> [Exercise directions] Lines of the records that hold the word "conversion" are to be counted; give the number and nothing more.

Dataset records
▼▼▼
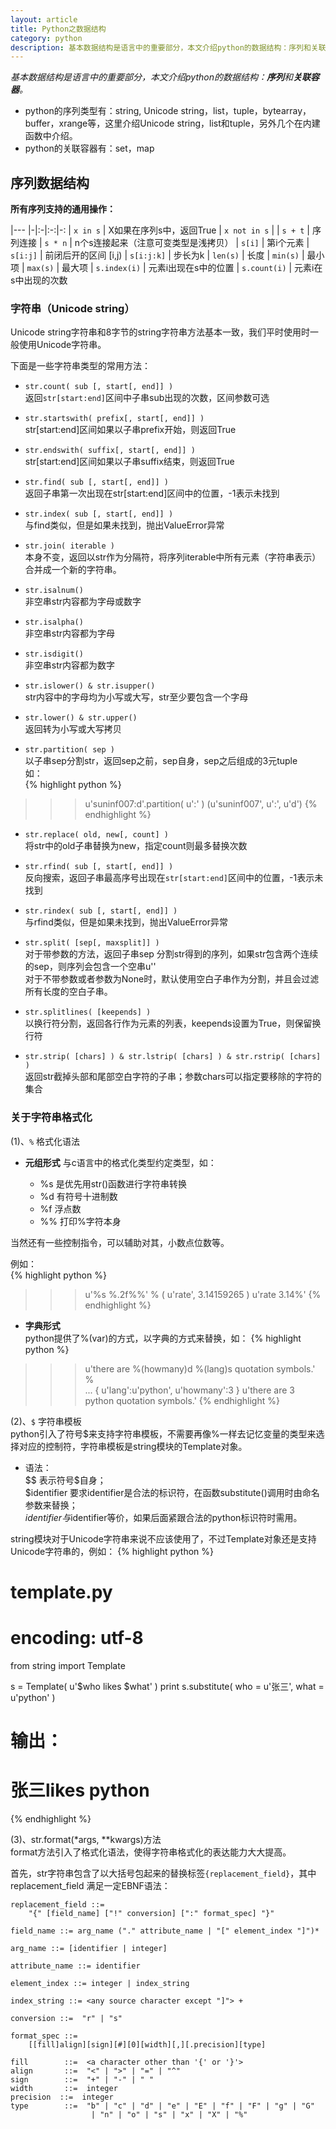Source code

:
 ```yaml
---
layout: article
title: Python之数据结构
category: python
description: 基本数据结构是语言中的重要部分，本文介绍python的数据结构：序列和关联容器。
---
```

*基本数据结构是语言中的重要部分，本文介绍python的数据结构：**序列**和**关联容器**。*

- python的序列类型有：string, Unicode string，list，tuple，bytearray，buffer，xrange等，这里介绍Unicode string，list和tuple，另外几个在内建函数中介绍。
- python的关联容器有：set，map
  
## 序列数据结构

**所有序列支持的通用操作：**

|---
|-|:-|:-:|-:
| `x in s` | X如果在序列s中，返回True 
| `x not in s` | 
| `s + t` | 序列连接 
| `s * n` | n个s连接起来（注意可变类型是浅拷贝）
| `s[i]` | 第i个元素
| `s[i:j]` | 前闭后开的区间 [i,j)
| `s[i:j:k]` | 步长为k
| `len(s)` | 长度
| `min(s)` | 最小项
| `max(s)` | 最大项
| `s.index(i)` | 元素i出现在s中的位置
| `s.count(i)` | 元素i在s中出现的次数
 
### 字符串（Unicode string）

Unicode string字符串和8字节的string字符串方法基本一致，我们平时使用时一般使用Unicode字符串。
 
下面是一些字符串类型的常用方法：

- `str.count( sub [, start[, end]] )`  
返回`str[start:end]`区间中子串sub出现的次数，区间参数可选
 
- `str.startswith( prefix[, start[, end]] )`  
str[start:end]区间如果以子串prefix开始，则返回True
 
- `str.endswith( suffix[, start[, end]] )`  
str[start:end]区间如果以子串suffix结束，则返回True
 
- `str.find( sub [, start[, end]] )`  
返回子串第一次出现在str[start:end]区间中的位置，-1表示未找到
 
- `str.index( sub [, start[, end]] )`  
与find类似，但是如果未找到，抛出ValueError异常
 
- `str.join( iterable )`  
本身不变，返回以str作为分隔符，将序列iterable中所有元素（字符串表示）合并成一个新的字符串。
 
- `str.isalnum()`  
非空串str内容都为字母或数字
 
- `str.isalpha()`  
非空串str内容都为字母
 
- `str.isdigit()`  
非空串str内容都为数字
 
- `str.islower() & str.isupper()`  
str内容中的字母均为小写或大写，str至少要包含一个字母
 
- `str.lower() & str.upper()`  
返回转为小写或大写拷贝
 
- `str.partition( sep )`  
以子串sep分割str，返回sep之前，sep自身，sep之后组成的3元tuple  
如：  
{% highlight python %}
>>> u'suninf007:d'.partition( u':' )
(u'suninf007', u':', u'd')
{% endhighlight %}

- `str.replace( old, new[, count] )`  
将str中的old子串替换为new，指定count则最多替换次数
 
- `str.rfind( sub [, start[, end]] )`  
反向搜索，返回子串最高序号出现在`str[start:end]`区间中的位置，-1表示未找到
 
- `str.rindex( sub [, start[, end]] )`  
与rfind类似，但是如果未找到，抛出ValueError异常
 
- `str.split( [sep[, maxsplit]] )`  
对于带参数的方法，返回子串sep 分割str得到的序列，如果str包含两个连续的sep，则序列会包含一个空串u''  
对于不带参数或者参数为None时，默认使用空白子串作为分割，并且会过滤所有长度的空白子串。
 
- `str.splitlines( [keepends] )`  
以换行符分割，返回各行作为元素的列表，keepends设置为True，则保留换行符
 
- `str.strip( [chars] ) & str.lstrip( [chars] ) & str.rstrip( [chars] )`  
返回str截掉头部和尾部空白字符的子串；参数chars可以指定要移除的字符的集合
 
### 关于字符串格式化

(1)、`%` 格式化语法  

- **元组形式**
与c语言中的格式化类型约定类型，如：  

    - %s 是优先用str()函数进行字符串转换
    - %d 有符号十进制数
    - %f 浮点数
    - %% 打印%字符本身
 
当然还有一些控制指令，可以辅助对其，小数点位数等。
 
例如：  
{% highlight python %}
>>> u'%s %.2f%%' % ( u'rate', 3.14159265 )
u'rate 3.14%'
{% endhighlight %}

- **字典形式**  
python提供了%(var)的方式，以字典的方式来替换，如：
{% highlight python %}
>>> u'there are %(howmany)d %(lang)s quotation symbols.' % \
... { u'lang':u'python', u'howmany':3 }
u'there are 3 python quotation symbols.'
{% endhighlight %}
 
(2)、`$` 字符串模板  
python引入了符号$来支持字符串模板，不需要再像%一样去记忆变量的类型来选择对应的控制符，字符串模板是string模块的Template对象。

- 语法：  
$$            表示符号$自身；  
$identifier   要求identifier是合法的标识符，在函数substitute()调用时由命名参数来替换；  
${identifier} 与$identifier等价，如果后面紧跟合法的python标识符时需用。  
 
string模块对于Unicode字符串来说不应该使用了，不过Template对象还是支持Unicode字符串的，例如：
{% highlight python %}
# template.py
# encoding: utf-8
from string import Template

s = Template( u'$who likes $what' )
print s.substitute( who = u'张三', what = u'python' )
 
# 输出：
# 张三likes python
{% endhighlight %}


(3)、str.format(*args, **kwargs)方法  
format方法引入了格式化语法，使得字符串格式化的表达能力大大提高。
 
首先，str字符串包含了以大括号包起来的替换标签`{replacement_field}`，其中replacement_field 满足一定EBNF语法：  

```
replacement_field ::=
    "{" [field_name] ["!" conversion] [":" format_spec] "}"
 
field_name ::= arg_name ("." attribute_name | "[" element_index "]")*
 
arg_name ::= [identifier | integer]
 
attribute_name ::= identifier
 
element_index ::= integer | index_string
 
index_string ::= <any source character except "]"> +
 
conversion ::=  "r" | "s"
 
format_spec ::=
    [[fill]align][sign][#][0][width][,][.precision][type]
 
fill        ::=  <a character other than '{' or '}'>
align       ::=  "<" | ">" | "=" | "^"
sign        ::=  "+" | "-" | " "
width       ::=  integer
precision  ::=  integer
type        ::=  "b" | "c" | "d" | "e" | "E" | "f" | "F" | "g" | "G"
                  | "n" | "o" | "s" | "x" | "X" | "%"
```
▲▲▲
> [Exercise result] 2